In the history of Iberia’s Jews, Spain looms large; most people have heard of the Spanish Inquisition, regardless of whether or not they fully understand what its impact was, its scope, or the history that preceded it. What is not as well known is that there was a Portuguese Inquisition as well. The Portuguese Inquisition was both intriguingly different than the Spanish version, yet eventually, horrifyingly the same.
The Portuguese Inquisition, and what eventually led to the snuffing out of an extraordinary and multi-faceted culture, is but one chapter in a great saga of an ancient people. In some ways this group saw some of their greatest triumphs and achieved some of their highest heights on Iberian Portuguese soil. The story of Portuguese Jews differs from the story in Spain, and there is a great yearning to know this uniquely Portuguese take on the story of Jews and Judaism.
Jews have existed in Portugal for over two thousand years. They are members of the Jewish cultural family called Sephardi – a label that binds all the Jews of the Mediterranean, Middle East and North Africa. As subjects of the Roman Empire, Jews were allowed to travel throughout the Roman world and came to populate the Iberian Peninsula and Portugal when it was the Roman province of Lusitania. During the first Christian era in Portugal, after the fall of Rome, during what is known as the Visigothic period, the Jews were subjugated and persecuted. However, this period was short lived, and when the Moors arrived in the year 711, the persecution period that is now viewed as the Golden Era of Iberian Judaism began.
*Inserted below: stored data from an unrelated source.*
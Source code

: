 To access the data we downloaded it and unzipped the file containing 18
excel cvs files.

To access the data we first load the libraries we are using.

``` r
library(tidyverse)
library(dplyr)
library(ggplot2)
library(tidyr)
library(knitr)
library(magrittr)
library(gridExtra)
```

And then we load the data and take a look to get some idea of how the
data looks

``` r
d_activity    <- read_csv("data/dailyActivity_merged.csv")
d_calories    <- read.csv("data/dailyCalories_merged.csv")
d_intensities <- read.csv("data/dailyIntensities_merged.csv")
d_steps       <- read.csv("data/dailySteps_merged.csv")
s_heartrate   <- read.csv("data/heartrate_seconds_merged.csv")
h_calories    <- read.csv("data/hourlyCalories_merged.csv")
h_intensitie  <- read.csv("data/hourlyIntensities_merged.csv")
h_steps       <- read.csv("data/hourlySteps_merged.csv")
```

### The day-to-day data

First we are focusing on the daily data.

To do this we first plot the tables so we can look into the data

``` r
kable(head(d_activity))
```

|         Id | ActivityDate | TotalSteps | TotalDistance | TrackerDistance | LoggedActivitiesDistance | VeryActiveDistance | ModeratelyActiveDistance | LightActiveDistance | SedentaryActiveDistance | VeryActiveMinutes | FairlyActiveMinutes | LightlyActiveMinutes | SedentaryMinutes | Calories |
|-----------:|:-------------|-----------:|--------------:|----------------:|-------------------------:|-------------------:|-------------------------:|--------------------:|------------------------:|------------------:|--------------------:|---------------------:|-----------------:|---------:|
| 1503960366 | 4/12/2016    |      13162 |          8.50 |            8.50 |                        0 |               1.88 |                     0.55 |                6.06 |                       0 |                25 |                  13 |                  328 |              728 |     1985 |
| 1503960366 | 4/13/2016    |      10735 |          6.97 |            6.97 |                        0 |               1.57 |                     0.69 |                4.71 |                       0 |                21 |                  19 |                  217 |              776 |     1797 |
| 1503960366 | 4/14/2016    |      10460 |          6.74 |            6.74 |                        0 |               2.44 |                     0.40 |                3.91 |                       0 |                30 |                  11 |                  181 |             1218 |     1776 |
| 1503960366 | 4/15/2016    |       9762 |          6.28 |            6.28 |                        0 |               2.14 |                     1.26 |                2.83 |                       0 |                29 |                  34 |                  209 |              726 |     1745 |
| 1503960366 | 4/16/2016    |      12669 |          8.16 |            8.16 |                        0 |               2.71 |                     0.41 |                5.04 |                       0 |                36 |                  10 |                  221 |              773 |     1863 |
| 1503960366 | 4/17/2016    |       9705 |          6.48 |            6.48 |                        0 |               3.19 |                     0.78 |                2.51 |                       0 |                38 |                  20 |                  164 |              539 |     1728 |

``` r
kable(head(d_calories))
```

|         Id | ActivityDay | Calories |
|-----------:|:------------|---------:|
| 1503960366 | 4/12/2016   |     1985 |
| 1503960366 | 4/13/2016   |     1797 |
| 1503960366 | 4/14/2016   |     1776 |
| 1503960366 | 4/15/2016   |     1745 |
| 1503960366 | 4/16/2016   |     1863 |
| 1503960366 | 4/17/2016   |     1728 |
The Moors of North Africa ruled Portugal from 711 until the middle of the 13th century, and during this time, Jews played an integral role in the society and culture of Al-Andalus, or Moorish Iberia. Jews, Arabs and Christians lived in relative harmony during the Moorish period, and Jews and Christians were allowed to live relatively freely, so long as they payed a tax for not being Muslim. It was because of this harmonious and multi-cultural society that Jewish thought and culture was able to flourish under the Moors, allowing many of Judaism’s most famous figures to rise to prominence.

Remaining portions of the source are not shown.